■ Task to complete: In the records that come next, find every line with "ratings". Return those lines.

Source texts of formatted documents
━━━━━━━━━━━━━━━━

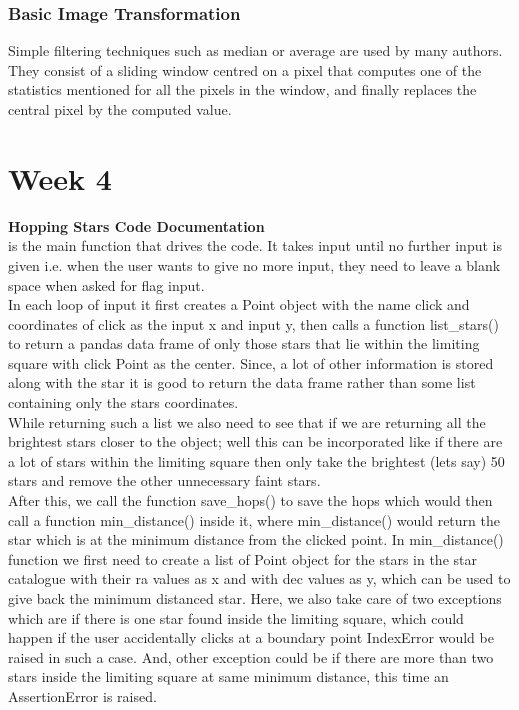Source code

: \documentclass{article}
\begin{document}
\subsubsection{Basic Image Transformation}
Simple filtering techniques such as median or average are used by many authors. They consist of a sliding window centred on a pixel that computes one of the statistics mentioned for all the pixels in the window, and finally replaces the central pixel by the computed value.

\section{Week 4}
\textbf{\large Hopping Stars Code Documentation}\\

{\color{blue}{main()}} is the main function that drives the code. It takes input until no further input is given i.e. when the user wants to give no more input, they need to leave a blank space when asked for flag input.
\\

In each loop of input it first creates a Point object with the name click and coordinates of click as the input x and input y, then calls a function {\color{blue}list\_stars()} to return a pandas data frame of only those stars that lie within the limiting square with click Point as the center.
Since, a lot of other information is stored along with the star it is good to return the data frame rather than some list containing only the stars coordinates.
\\

While returning such a list we also need to see that if we are returning all the brightest stars closer to the object; well this can be incorporated like if there are a lot of stars within the limiting square then only take the brightest (lets say) 50 stars and remove the other unnecessary faint stars.
\\

After this, we call the function {\color{blue}save\_hops()} to save the hops which would then call a function {\color{blue}min\_distance()} inside it, where {\color{blue}min\_distance()} would return the star which is at the minimum distance from the clicked point. In {\color{blue}min\_distance()} function we first need to create a list of Point object for the stars in the star catalogue with their ra values as x and with dec values as y, which can be used to give back the minimum distanced star. Here, we also take care of two exceptions which are if there is one star found inside the limiting square, which could happen if the user accidentally clicks at a boundary point {\color{red}IndexError} would be raised in such a case. And, other exception could be if there are more than two stars inside the limiting square at same minimum distance, this time an {\color{red}AssertionError} is raised. 
\\
\end{document}
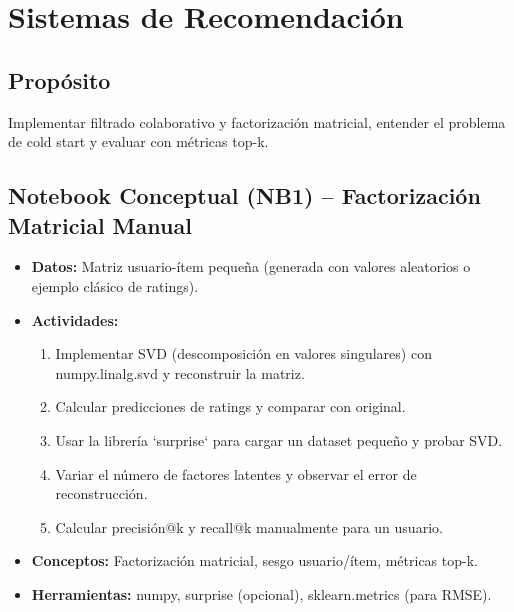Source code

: \documentclass[12pt,a4paper]{article}
\begin{document}
\section{Sistemas de Recomendación}
\subsection*{Propósito}
Implementar filtrado colaborativo y factorización matricial, entender el problema de cold start y evaluar con métricas top-k.

\subsection*{Notebook Conceptual (NB1) – Factorización Matricial Manual}
\begin{itemize}
    \item \textbf{Datos:} Matriz usuario-ítem pequeña (generada con valores aleatorios o ejemplo clásico de ratings).
    \item \textbf{Actividades:}
    \begin{enumerate}
        \item Implementar SVD (descomposición en valores singulares) con numpy.linalg.svd y reconstruir la matriz.
        \item Calcular predicciones de ratings y comparar con original.
        \item Usar la librería `surprise` para cargar un dataset pequeño y probar SVD.
        \item Variar el número de factores latentes y observar el error de reconstrucción.
        \item Calcular precisión@k y recall@k manualmente para un usuario.
    \end{enumerate}
    \item \textbf{Conceptos:} Factorización matricial, sesgo usuario/ítem, métricas top-k.
    \item \textbf{Herramientas:} numpy, surprise (opcional), sklearn.metrics (para RMSE).
\end{itemize}
\end{document}
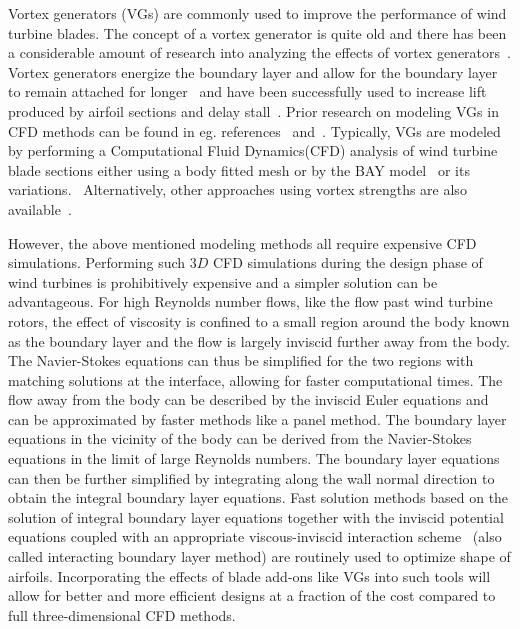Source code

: Vortex generators (VGs) are commonly used to improve the performance of wind turbine blades.
The concept of a vortex generator is quite old and there has been a considerable amount of research into analyzing the effects of vortex generators~\cite{lin2002review, Schubauer1960}. Vortex generators energize the boundary layer and allow for the boundary layer to remain attached for longer~\cite{Cutler1993, Cutler1993a} and have been successfully used to increase lift produced by airfoil sections and delay stall~\cite{WindtunnelDTUold}. Prior research on modeling VGs in CFD methods can be found in eg. references~\cite{Florentie2017} and~\cite{Fernandez2012}. Typically, VGs are modeled by performing a Computational Fluid Dynamics(CFD) analysis of wind turbine blade sections either using a body fitted mesh or by the BAY model~\cite{bender1999vortex} or its variations.~\cite{jbaymodel} Alternatively, other approaches using vortex strengths are also available~\cite{comparisondtu}. 

However, the above mentioned modeling methods all require expensive CFD simulations. Performing such $3D$ CFD simulations during the design phase of wind turbines is prohibitively expensive and a simpler solution can be advantageous. 
For high Reynolds number flows, like the flow past wind turbine rotors, the effect of viscosity is confined to a small region around the body known as the boundary layer and the flow is largely inviscid further away from the body. The Navier-Stokes equations can thus be simplified for the two regions with matching solutions at the interface, allowing for faster computational times. The flow away from the body can be described by the inviscid Euler equations and can be approximated by faster methods like a panel method. The boundary layer equations in the vicinity of the body can be derived from the Navier-Stokes equations in the limit of large Reynolds numbers. The boundary layer equations can then be further simplified by integrating along the wall normal direction to obtain the integral boundary layer equations. 
Fast solution methods based on the solution of integral boundary layer equations together with the inviscid potential equations coupled with an appropriate viscous-inviscid interaction scheme~\cite{drela1989xfoil, RFOIL1, ozdemir2017unsteady} (also called interacting boundary layer method) are routinely used to optimize shape of airfoils. 
Incorporating the effects of blade add-ons like VGs into such tools will allow for better and more efficient designs at a fraction of the cost compared to full three-dimensional CFD methods.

━━━━━━━━━━━━━━━━

■ Response area:
    \item \textbf{Datos:} Matriz usuario-ítem pequeña (generada con valores aleatorios o ejemplo clásico de ratings).
        \item Calcular predicciones de ratings y comparar con original.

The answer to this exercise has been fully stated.